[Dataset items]
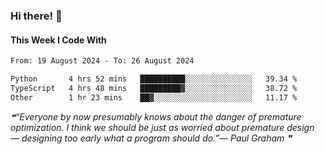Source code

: ### Hi there! 👋

#### This Week I Code With
<!--START_SECTION:waka-->

```txt
From: 19 August 2024 - To: 26 August 2024

Python       4 hrs 52 mins   ██████████░░░░░░░░░░░░░░░   39.34 %
TypeScript   4 hrs 48 mins   █████████▓░░░░░░░░░░░░░░░   38.72 %
Other        1 hr 23 mins    ██▓░░░░░░░░░░░░░░░░░░░░░░   11.17 %
```

<!--END_SECTION:waka-->

<!--STARTS_HERE_QUOTE_README-->
<i>❝“Everyone by now presumably knows about the danger of premature optimization.  I think we should be just as worried about premature design — designing too early what a program should do.”— Paul Graham   ❞</i>
<!--ENDS_HERE_QUOTE_README-->
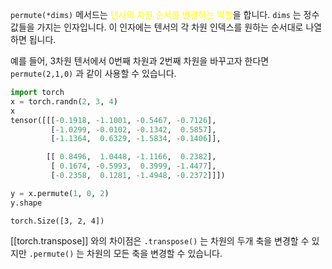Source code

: 
`permute(*dims)` 메서드는 <font color="#ffff00">텐서의 차원 순서를 변경하는 역할</font>을 합니다. `dims` 는 정수 값들을 가지는 인자입니다. 이 인자에는 텐서의 각 차원 인덱스를 원하는 순서대로 나열하면 됩니다.

예를 들어, 3차원 텐서에서 0번째 차원과 2번째 차원을 바꾸고자 한다면 `permute(2,1,0)` 과 같이 사용할 수 있습니다.

```python
import torch
x = torch.randn(2, 3, 4)
x
tensor([[[-0.1918, -1.1001, -0.5467, -0.7126],
         [-1.0299, -0.0102, -0.1342,  0.5857],
         [-1.1364,  0.6329, -1.5834, -0.1406]],

        [[ 0.8496,  1.0448, -1.1166,  0.2382],
         [ 0.1674, -0.5993,  0.3999, -1.4477],
         [-0.2358,  0.1281, -1.4948, -0.2372]]])

y = x.permute(1, 0, 2)
y.shape
```

```
torch.Size([3, 2, 4])
```

[[torch.transpose]] 와의 차이점은 `.transpose()` 는 차원의 두개 축을 변경할 수 있지만
`.permute()` 는 차원의 모든 축을 변경할 수 있습니다.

WHAT YOU WILL DO: Pictures stay out. Print the lines of the records above exactly, from the first through the one with "<!--END_SECTION:waka-->".

SOLVED EXERCISE:
Source code

: ### Hi there! 👋

#### This Week I Code With
<!--START_SECTION:waka-->

```txt
From: 19 August 2024 - To: 26 August 2024

Python       4 hrs 52 mins   ██████████░░░░░░░░░░░░░░░   39.34 %
TypeScript   4 hrs 48 mins   █████████▓░░░░░░░░░░░░░░░   38.72 %
Other        1 hr 23 mins    ██▓░░░░░░░░░░░░░░░░░░░░░░   11.17 %
```

<!--END_SECTION:waka-->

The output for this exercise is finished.